Abdul Alkalimat, a professor in the department of African American studies and in the Graduate School of Library and Information Studies at the U. of I., was the lead author of the report, titled “African American Studies 2013: A National Web-Based Survey” (available here as a pdf).
The report, Alkalimat said, “grows out of a long-term interest in producing scholarship focused on understanding how black studies is actually being practiced across the U.S.” It should be of interest to a broad array of scholars and administrators in higher education, he said.
Co-authors of the report were Bailey; Sam Byndom, Desiree McMillion and LaTasha Nesbitt, all doctoral students in the department of education policy, organization and leadership; Kate Williams, a professor in GSLIS; and Brian Zelip, a master’s degree student in GSLIS.
The researchers did “data collection on a shoestring,” according to the report, by drawing on websites to gather the colleges’ and universities’ own self-reported data.
Among other findings, the researchers found that more than a third, or 35 percent, of all formal African American studies units are classified as departments, which are considered more permanent in the institution and its budget. Of the rest, 57 percent are classified as programs and eight percent as some other kind of unit.

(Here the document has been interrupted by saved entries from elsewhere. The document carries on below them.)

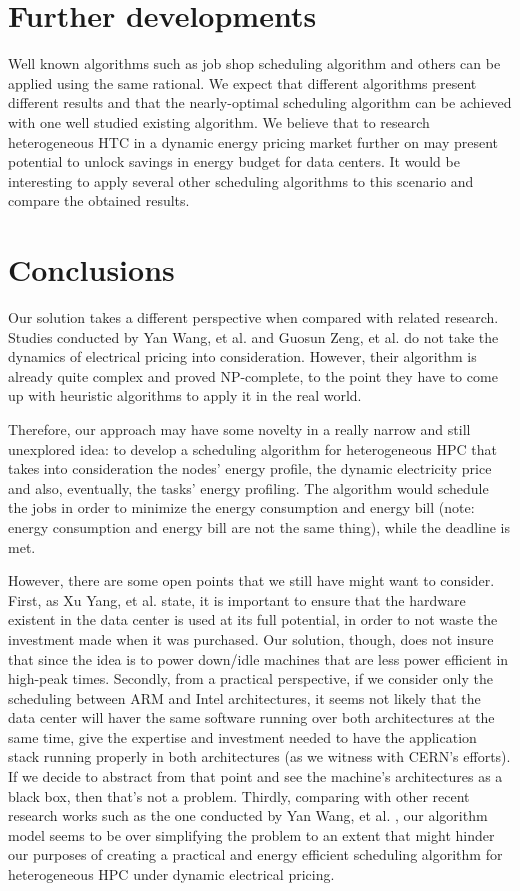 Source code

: \section{Further developments}

Well known algorithms such as job shop scheduling algorithm and others can be applied using the same rational. We expect that different algorithms present different results and that the nearly-optimal scheduling algorithm can be achieved with one well studied existing algorithm. We believe that to research heterogeneous HTC in a dynamic energy pricing market further on may present potential to unlock savings in energy budget for data centers. It would be interesting to apply several other scheduling algorithms to this scenario and compare the obtained results.

\section{Conclusions}

Our solution takes a different perspective when compared with related research. Studies conducted by Yan Wang, et al.  \cite{TASK_SCHED} and Guosun Zeng, et al. \cite{EXE_METHOD} do not take the
dynamics of electrical pricing into consideration. However, their algorithm is
already quite complex and proved NP-complete, to the point they have to come up
with heuristic algorithms to apply it in the real world.

Therefore, our approach may have some novelty in a really narrow and still
unexplored idea: to develop a scheduling algorithm for heterogeneous HPC that
takes into consideration the nodes' energy profile, the dynamic electricity
price and also, eventually, the tasks' energy profiling. The algorithm would
schedule the jobs in order to minimize the energy consumption and energy bill
(note: energy consumption and energy bill are not the same thing), while the
deadline is met. 

However, there are some open points that we still have might want to
consider. First, as Xu Yang, et al. \cite{DYN_PRICING_HPC} state, it is important to ensure
that the hardware existent in the data center is used at its full potential, in
order to not waste the investment made when it was purchased. Our solution,
though, does not insure that since the idea is to power down/idle machines that 
are less power efficient in high-peak times. Secondly, from a practical
perspective, if we consider only the scheduling between ARM and Intel architectures, 
it seems not likely that the data center will haver the same software running
over both architectures at the same time, give the expertise and investment
needed to have the application stack running properly in both architectures (as
we witness with CERN's efforts). If we decide to abstract from that point and
see the machine's architectures as a black box, then that's not a problem. Thirdly, 
comparing with other recent research works
such as the one conducted by Yan Wang, et al. \cite{TASK_SCHED}, our algorithm model seems to be over simplifying the
problem to an extent that might hinder our purposes of creating a practical and
energy efficient scheduling algorithm for heterogeneous HPC under dynamic
electrical pricing.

Looking at regions of the country, the researchers found that institutions in the South were the most likely to have black studies in some form, at 87 percent, even though only 16 percent had units. On the other hand, institutions in the West were the least likely to have black studies in some form, at 56 percent, even though 23 percent had units.
The same figures for the Midwest were 79 percent and 22 percent, and for the Northeast 74 percent and 23 percent.
The researchers found that nearly half of all black studies units, or 49 percent, use terms in their unit names such as “Africana,” “African and African American,” or “Pan-African” that reflect the larger African diaspora or the different waves of Africa-descended peoples who have come to the U.S. The highest percentage was in the Northeast, at 65 percent, which the researchers suggested might be due to recent immigration into those states. “National” names – including African American, Afro-American or Black – are used by 32 percent of all programs.
They also found that 46 percent of black studies unit heads were women, showing that these units “have been as successful as any in higher education in recognizing and promoting gender equity in their leadership,” Bailey said.
In addition, the researchers found that 53 percent of units were located on campuses that also had Latino studies units. Bailey described this finding as “essential,” given changing demographics and the need to build coalitions between blacks and Latinos in the larger society.
Gauging the state of black studies in its broad, historical context is important, Bailey said, because its influence has often gone beyond its size.
“Many people assume that black studies was simply a political response to the turmoil of the 1960s,” Bailey said. “What is not fully appreciated is that black studies also spurred and inspired many significant transformations in higher education. For instance, it produced one of the first big discussions of interdisciplinary scholarship, and of what is now known as service learning. It is a discipline and field connected by countless threads to communities and to other disciplines and arenas of scholarship in higher education, both in the U.S. and around the world.”